*** Begin section ***
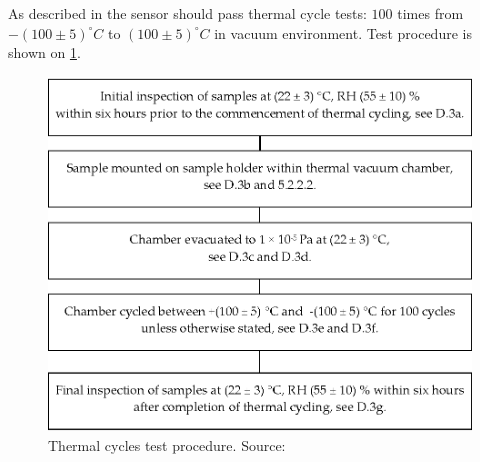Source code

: 	As described in \cite{ECSS_Q_ST_70_04C} the sensor should pass thermal cycle tests: $100$ times from $- (100 \pm 5)^\circ C$ to $(100 \pm 5)^\circ C$ in vacuum environment. Test procedure is shown on \ref{thermal_tests}.
	
	\begin{figure}[H]
		\centering
		\includegraphics[width=0.5\paperwidth]{img/thermal_cycles.eps}
		\caption{Thermal cycles test procedure. Source: \cite{ECSS_Q_ST_70_04C}}
		\label{thermal_tests}
	\end{figure}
*** End section ***
## Work instructions
Copy the records exactly. Skip any pictures.

## Exercise answer
Source code

: 	As described in \cite{ECSS_Q_ST_70_04C} the sensor should pass thermal cycle tests: $100$ times from $- (100 \pm 5)^\circ C$ to $(100 \pm 5)^\circ C$ in vacuum environment. Test procedure is shown on \ref{thermal_tests}.
	
	\begin{figure}[H]
		\centering
		\includegraphics[width=0.5\paperwidth]{img/thermal_cycles.eps}
		\caption{Thermal cycles test procedure. Source: \cite{ECSS_Q_ST_70_04C}}
		\label{thermal_tests}
	\end{figure}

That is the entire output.